> _Data to use_:
┄┄┄┄┄┄
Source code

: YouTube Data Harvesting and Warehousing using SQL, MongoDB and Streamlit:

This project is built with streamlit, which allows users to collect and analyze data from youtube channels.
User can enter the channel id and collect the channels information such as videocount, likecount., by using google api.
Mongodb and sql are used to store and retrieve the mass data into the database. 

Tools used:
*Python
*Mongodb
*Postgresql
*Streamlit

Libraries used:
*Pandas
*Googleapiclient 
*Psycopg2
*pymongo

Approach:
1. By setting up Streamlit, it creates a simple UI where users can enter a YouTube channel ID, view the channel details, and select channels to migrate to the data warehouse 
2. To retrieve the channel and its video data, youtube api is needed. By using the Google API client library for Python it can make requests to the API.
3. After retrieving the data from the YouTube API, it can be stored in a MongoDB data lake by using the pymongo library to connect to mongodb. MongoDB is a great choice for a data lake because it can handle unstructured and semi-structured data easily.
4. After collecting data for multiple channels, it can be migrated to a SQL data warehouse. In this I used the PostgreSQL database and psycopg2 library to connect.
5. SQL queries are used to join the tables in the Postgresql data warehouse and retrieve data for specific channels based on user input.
┄┄┄┄┄┄
> _Task requirements_: Reproduce exactly the lines from the beginning of the entries above up to and including the line that contains "User can enter".

> _Completed task_:
Source code

: YouTube Data Harvesting and Warehousing using SQL, MongoDB and Streamlit:

This project is built with streamlit, which allows users to collect and analyze data from youtube channels.
User can enter the channel id and collect the channels information such as videocount, likecount., by using google api.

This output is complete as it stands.